• **WHAT YOU ARE ASKED TO DO**
Could you find every line in the entries below that holds the word "Zira" and copy it?

[Stored data]
------
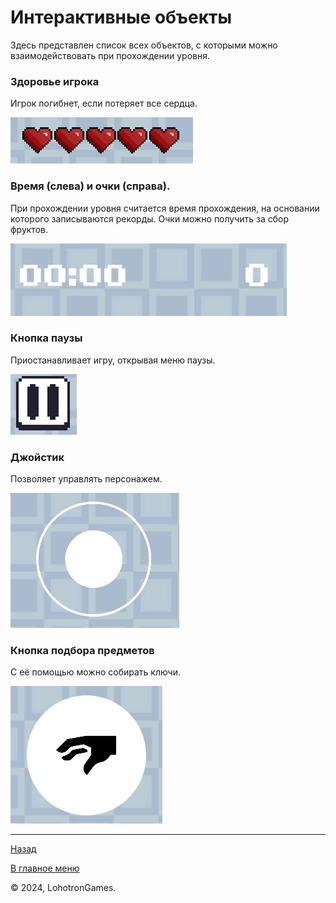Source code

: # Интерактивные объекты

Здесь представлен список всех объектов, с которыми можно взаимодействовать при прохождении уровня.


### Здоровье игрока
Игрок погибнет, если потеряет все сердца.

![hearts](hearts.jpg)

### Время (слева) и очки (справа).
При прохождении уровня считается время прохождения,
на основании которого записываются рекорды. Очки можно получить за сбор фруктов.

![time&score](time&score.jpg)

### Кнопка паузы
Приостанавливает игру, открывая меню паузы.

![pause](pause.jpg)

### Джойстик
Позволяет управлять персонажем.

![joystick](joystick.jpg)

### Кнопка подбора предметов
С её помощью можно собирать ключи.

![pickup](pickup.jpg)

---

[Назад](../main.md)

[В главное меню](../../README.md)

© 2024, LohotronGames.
------
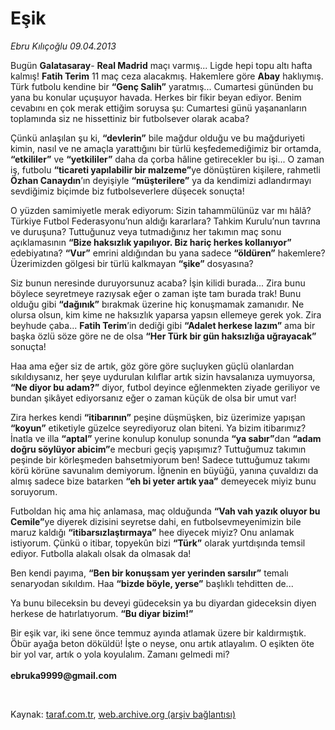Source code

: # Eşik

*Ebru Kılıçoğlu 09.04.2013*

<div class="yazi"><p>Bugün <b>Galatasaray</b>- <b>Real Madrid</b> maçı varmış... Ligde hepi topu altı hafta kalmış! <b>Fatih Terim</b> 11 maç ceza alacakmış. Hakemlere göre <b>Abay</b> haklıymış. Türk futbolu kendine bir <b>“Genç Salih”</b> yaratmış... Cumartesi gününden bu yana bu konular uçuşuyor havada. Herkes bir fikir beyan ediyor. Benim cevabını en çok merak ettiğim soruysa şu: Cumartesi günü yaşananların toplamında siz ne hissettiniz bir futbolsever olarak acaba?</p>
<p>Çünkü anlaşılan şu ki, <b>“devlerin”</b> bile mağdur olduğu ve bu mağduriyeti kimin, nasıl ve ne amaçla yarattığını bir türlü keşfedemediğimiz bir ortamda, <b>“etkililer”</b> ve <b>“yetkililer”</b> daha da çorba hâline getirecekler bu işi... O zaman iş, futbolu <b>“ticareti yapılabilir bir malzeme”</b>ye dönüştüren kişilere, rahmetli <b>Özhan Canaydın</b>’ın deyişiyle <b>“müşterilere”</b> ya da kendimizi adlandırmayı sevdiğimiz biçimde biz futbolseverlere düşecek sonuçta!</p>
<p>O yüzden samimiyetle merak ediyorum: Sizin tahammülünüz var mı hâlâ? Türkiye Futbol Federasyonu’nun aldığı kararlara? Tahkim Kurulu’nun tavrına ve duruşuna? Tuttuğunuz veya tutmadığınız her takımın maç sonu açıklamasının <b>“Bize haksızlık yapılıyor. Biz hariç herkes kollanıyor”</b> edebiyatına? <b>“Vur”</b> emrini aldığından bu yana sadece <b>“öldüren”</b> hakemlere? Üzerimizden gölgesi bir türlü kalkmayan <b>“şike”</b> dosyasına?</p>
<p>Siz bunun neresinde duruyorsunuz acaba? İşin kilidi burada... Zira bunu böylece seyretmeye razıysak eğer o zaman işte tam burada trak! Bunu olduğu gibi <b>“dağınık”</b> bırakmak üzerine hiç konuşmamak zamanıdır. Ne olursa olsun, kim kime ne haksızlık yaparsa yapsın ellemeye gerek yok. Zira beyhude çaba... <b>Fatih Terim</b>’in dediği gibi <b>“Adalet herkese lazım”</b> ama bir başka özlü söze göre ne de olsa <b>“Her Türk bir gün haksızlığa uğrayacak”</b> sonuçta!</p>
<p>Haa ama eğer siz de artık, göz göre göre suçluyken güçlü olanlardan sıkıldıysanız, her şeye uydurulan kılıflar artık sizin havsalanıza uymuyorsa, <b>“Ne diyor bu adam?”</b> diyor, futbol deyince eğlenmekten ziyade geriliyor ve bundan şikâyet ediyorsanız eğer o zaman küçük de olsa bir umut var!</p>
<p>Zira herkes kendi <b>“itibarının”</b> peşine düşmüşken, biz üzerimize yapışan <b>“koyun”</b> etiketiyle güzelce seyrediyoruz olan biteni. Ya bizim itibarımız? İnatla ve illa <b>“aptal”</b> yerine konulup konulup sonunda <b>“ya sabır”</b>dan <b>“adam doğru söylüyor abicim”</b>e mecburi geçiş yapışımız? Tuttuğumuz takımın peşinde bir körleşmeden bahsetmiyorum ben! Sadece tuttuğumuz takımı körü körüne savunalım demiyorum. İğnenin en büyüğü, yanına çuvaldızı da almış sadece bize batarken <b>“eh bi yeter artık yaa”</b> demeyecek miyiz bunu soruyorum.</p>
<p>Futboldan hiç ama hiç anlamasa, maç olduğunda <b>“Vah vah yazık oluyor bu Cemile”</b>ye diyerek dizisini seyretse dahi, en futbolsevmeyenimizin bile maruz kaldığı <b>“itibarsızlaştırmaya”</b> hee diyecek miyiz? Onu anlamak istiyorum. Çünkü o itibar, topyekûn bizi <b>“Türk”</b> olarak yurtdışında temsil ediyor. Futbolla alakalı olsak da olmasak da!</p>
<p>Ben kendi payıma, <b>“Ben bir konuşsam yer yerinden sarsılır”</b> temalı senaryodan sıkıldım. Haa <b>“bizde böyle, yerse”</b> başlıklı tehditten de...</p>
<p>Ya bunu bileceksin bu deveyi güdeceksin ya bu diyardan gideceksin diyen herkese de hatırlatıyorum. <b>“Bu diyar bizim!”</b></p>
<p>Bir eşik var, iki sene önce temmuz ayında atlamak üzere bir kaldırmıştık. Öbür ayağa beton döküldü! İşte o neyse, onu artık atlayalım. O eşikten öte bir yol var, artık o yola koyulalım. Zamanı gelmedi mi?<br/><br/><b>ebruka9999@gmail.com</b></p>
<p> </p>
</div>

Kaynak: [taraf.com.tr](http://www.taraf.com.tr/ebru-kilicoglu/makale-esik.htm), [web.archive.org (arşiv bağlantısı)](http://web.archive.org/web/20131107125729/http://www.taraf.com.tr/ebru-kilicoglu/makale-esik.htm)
------
• **SOLUTION TO THE PROBLEM**
<p>Siz bunun neresinde duruyorsunuz acaba? İşin kilidi burada... Zira bunu böylece seyretmeye razıysak eğer o zaman işte tam burada trak! Bunu olduğu gibi <b>“dağınık”</b> bırakmak üzerine hiç konuşmamak zamanıdır. Ne olursa olsun, kim kime ne haksızlık yaparsa yapsın ellemeye gerek yok. Zira beyhude çaba... <b>Fatih Terim</b>’in dediği gibi <b>“Adalet herkese lazım”</b> ama bir başka özlü söze göre ne de olsa <b>“Her Türk bir gün haksızlığa uğrayacak”</b> sonuçta!</p>
<p>Zira herkes kendi <b>“itibarının”</b> peşine düşmüşken, biz üzerimize yapışan <b>“koyun”</b> etiketiyle güzelce seyrediyoruz olan biteni. Ya bizim itibarımız? İnatla ve illa <b>“aptal”</b> yerine konulup konulup sonunda <b>“ya sabır”</b>dan <b>“adam doğru söylüyor abicim”</b>e mecburi geçiş yapışımız? Tuttuğumuz takımın peşinde bir körleşmeden bahsetmiyorum ben! Sadece tuttuğumuz takımı körü körüne savunalım demiyorum. İğnenin en büyüğü, yanına çuvaldızı da almış sadece bize batarken <b>“eh bi yeter artık yaa”</b> demeyecek miyiz bunu soruyorum.</p>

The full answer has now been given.